Directions for this task: Look through the lines below and extract each one that contains "command".
[Input data]
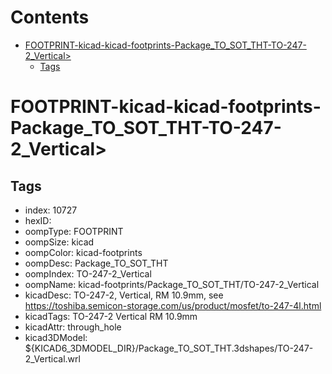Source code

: 



Contents
========

* [FOOTPRINT-kicad-kicad-footprints-Package_TO_SOT_THT-TO-247-2_Vertical>](#footprint-kicad-kicad-footprints-package_to_sot_tht-to-247-2_vertical)
	* [Tags](#tags)

# FOOTPRINT-kicad-kicad-footprints-Package_TO_SOT_THT-TO-247-2_Vertical>

## Tags

- index: 10727
- hexID: 
- oompType: FOOTPRINT
- oompSize: kicad
- oompColor: kicad-footprints
- oompDesc: Package_TO_SOT_THT
- oompIndex: TO-247-2_Vertical
- oompName: kicad-footprints/Package_TO_SOT_THT/TO-247-2_Vertical
- kicadDesc: TO-247-2, Vertical, RM 10.9mm, see https://toshiba.semicon-storage.com/us/product/mosfet/to-247-4l.html
- kicadTags: TO-247-2 Vertical RM 10.9mm
- kicadAttr: through_hole
- kicad3DModel: ${KICAD6_3DMODEL_DIR}/Package_TO_SOT_THT.3dshapes/TO-247-2_Vertical.wrl
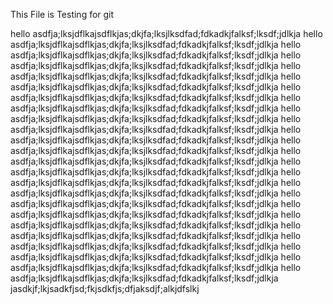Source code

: This File is Testing for git


hello asdfja;lksjdflkajsdflkjas;dkjfa;lksjlksdfad;fdkadkjfalksf;lksdf;jdlkja
hello asdfja;lksjdflkajsdflkjas;dkjfa;lksjlksdfad;fdkadkjfalksf;lksdf;jdlkja
hello asdfja;lksjdflkajsdflkjas;dkjfa;lksjlksdfad;fdkadkjfalksf;lksdf;jdlkja
hello asdfja;lksjdflkajsdflkjas;dkjfa;lksjlksdfad;fdkadkjfalksf;lksdf;jdlkja
hello asdfja;lksjdflkajsdflkjas;dkjfa;lksjlksdfad;fdkadkjfalksf;lksdf;jdlkja
hello asdfja;lksjdflkajsdflkjas;dkjfa;lksjlksdfad;fdkadkjfalksf;lksdf;jdlkja
hello asdfja;lksjdflkajsdflkjas;dkjfa;lksjlksdfad;fdkadkjfalksf;lksdf;jdlkja
hello asdfja;lksjdflkajsdflkjas;dkjfa;lksjlksdfad;fdkadkjfalksf;lksdf;jdlkja
hello asdfja;lksjdflkajsdflkjas;dkjfa;lksjlksdfad;fdkadkjfalksf;lksdf;jdlkja
hello asdfja;lksjdflkajsdflkjas;dkjfa;lksjlksdfad;fdkadkjfalksf;lksdf;jdlkja
hello asdfja;lksjdflkajsdflkjas;dkjfa;lksjlksdfad;fdkadkjfalksf;lksdf;jdlkja
hello asdfja;lksjdflkajsdflkjas;dkjfa;lksjlksdfad;fdkadkjfalksf;lksdf;jdlkja
hello asdfja;lksjdflkajsdflkjas;dkjfa;lksjlksdfad;fdkadkjfalksf;lksdf;jdlkja
hello asdfja;lksjdflkajsdflkjas;dkjfa;lksjlksdfad;fdkadkjfalksf;lksdf;jdlkja
hello asdfja;lksjdflkajsdflkjas;dkjfa;lksjlksdfad;fdkadkjfalksf;lksdf;jdlkja
hello asdfja;lksjdflkajsdflkjas;dkjfa;lksjlksdfad;fdkadkjfalksf;lksdf;jdlkja
hello asdfja;lksjdflkajsdflkjas;dkjfa;lksjlksdfad;fdkadkjfalksf;lksdf;jdlkja
hello asdfja;lksjdflkajsdflkjas;dkjfa;lksjlksdfad;fdkadkjfalksf;lksdf;jdlkja
hello asdfja;lksjdflkajsdflkjas;dkjfa;lksjlksdfad;fdkadkjfalksf;lksdf;jdlkja
hello asdfja;lksjdflkajsdflkjas;dkjfa;lksjlksdfad;fdkadkjfalksf;lksdf;jdlkja
hello asdfja;lksjdflkajsdflkjas;dkjfa;lksjlksdfad;fdkadkjfalksf;lksdf;jdlkja
hello asdfja;lksjdflkajsdflkjas;dkjfa;lksjlksdfad;fdkadkjfalksf;lksdf;jdlkja
hello asdfja;lksjdflkajsdflkjas;dkjfa;lksjlksdfad;fdkadkjfalksf;lksdf;jdlkja
hello asdfja;lksjdflkajsdflkjas;dkjfa;lksjlksdfad;fdkadkjfalksf;lksdf;jdlkja
jasdkjf;lkjsadkfjsd;fkjsdkfjs;dfjaksdjf;alkjdfslkj
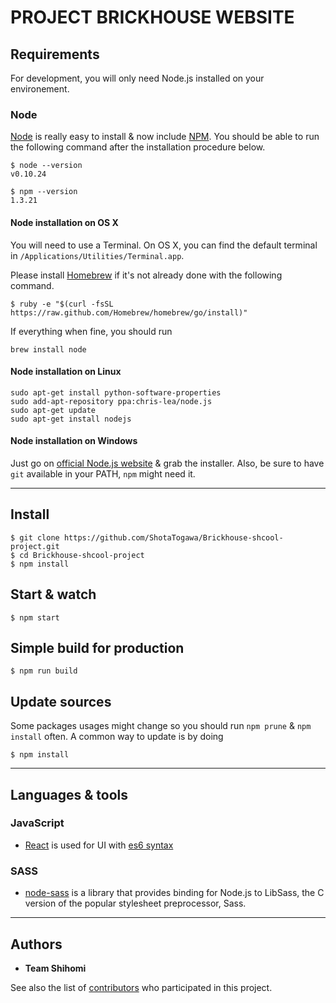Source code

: # PROJECT BRICKHOUSE WEBSITE

## Requirements

For development, you will only need Node.js installed on your environement.

### Node

[Node](http://nodejs.org/) is really easy to install & now include [NPM](https://npmjs.org/).
You should be able to run the following command after the installation procedure
below.

    $ node --version
    v0.10.24

    $ npm --version
    1.3.21

#### Node installation on OS X

You will need to use a Terminal. On OS X, you can find the default terminal in
`/Applications/Utilities/Terminal.app`.

Please install [Homebrew](http://brew.sh/) if it's not already done with the following command.

    $ ruby -e "$(curl -fsSL https://raw.github.com/Homebrew/homebrew/go/install)"

If everything when fine, you should run

    brew install node

#### Node installation on Linux

    sudo apt-get install python-software-properties
    sudo add-apt-repository ppa:chris-lea/node.js
    sudo apt-get update
    sudo apt-get install nodejs

#### Node installation on Windows

Just go on [official Node.js website](http://nodejs.org/) & grab the installer.
Also, be sure to have `git` available in your PATH, `npm` might need it.

---

## Install

    $ git clone https://github.com/ShotaTogawa/Brickhouse-shcool-project.git
    $ cd Brickhouse-shcool-project
    $ npm install

## Start & watch

    $ npm start

## Simple build for production

    $ npm run build

## Update sources

Some packages usages might change so you should run `npm prune` & `npm install` often.
A common way to update is by doing

    $ npm install

---

## Languages & tools


### JavaScript

- [React](http://facebook.github.io/react) is used for UI with [es6 syntax](http://es6.github.io/)

### SASS

- [node-sass](https://github.com/sass/node-sass) is a library that provides binding for Node.js to LibSass, the C version of the popular stylesheet preprocessor, Sass.

---

## Authors

* **Team Shihomi**

See also the list of [contributors](https://github.com/ShotaTogawa/Brickhouse-shcool-project/graphs/contributors) who participated in this project.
[/Input data]
Your solution:
You should be able to run the following command after the installation procedure
Please install [Homebrew](http://brew.sh/) if it's not already done with the following command.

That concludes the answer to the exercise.